EDIT: Disclaimer, this post probably is inaccurate. The characteristics given (especially heat treatment etc) probably contain mistakes. End EDIT.
or aluminum, as they say in the US.
It was a bit weird experience researching this on the internet a while back, so I thought maybe a short recap is useful.
Basically, clean aluminium is quite weak. If you add some other substances like copper, magnesium, silicon, zinc or manganese you get an alloy that has different properties. The alloys are numbered to make it easier to know what you’re working with:
- 1000 series. Clean Al, so it’s cheap, weak and quite corrosion resistant. 1050 is very common.
- 2000 series. Strong, but corrodes. Heat treated. 2014 and 2024 are the most usual ones, not weldable. Expensive.
- 3000 series. Easily formable.
- 4000 series. Used in welding sticks.
- 5000 series. No need for heat treatment. Good corrosion resistance. Easy welding. Some are marine aluminium.
- 6000 series. Intermediate all round heat treated. Common.
- 7000 series. Strong, but corrodes. Heat treated. 7075 is an example. Not weldable. Expensive.
- There are also hardening treatments that are important. -O is soft and -T6 is hard. Some materials need to be formed annealed and heat treated after for strength.
- Different temperature profiles for hardening and tempering produce different strengths etc, for example air hardening after welding etc.
- Easily corroded alloys are often coated with pure Al to help (Alclad). Anodizing helps too (you can do it at home for small parts).
- There are big differences in formability, weldability and machinability.
The 2000 and 7000 series are most interesting to me as strong sheets with no need of welding. Some forming is possible with heat treated sheets.
2090 is a new lithium aluminium alloy that is a few % lighter than 2024 but is a few % stronger and stiffer. SpaceX uses an Al-Li alloy, don’t know if it’s that. Since they use friction stir welding, traditional weldability is probably not important to them. I don’t know about machinability or heat treatments.

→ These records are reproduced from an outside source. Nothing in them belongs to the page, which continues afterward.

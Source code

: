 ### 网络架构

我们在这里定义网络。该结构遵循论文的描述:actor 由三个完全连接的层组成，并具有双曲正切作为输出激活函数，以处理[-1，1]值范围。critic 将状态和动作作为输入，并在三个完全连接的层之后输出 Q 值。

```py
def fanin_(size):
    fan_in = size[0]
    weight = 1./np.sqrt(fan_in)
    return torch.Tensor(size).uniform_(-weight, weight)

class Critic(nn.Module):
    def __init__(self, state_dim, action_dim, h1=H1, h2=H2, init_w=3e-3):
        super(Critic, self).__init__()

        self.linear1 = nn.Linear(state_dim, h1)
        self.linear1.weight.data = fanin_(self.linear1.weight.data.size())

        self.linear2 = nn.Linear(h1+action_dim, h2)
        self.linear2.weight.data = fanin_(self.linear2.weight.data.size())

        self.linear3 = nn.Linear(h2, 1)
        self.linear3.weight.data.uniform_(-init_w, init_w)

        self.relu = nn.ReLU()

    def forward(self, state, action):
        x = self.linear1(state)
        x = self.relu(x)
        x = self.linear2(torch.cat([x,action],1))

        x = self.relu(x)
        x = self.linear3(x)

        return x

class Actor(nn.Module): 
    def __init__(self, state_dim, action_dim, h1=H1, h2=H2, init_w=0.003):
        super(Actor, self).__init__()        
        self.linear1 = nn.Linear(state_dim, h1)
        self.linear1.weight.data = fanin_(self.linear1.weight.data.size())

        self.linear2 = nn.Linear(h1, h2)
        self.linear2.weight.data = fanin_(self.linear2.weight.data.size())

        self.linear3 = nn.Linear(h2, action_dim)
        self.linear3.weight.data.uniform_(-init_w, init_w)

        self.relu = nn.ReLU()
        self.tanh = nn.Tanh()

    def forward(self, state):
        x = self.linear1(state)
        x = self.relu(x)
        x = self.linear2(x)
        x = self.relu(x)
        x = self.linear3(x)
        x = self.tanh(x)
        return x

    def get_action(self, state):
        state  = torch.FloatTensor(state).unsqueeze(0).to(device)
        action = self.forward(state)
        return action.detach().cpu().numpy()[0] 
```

Here are some examples of a few specific alloys from the excellent matweb.com:
- 1050-H14: Yield strength 110 MPa
- 2014-T6: Yield strength 414 MPa
- 2090-T86: Yield strength 520 MPa
- 5154-H32: Yield strength 207 MPa
- 6082-T6: Yield strength 250 MPa
- 7075-T6: Yield strength 503 MPa
Density for all of these is around 2700 kg/m³, and modulus of elasticity around 69-72 GPa, except 2090 for which they are 2600 kg/m³ and 76 GPa.
It’s noteworthy that 1050 is about 3-5 times as strong as birch plywood, but 4 times as dense as well. Steels like 4021 or 4310 are perhaps 11-12 times as strong as plywood but 11-12 as dense too, meaning that at first brush, structures for the same purpose weigh the same no matter which one of these three materials are used.
GL,
One minor nit–there are weldable 2000 and 7000 series alloys. 2014 is sort-of weldable (but a major pain in the backside), 2219 is quite weldable, and very strong (though the as-welded strength sucks). 7005 I believe is used in some welded bicycle frames.
But generally speaking your overview covers it.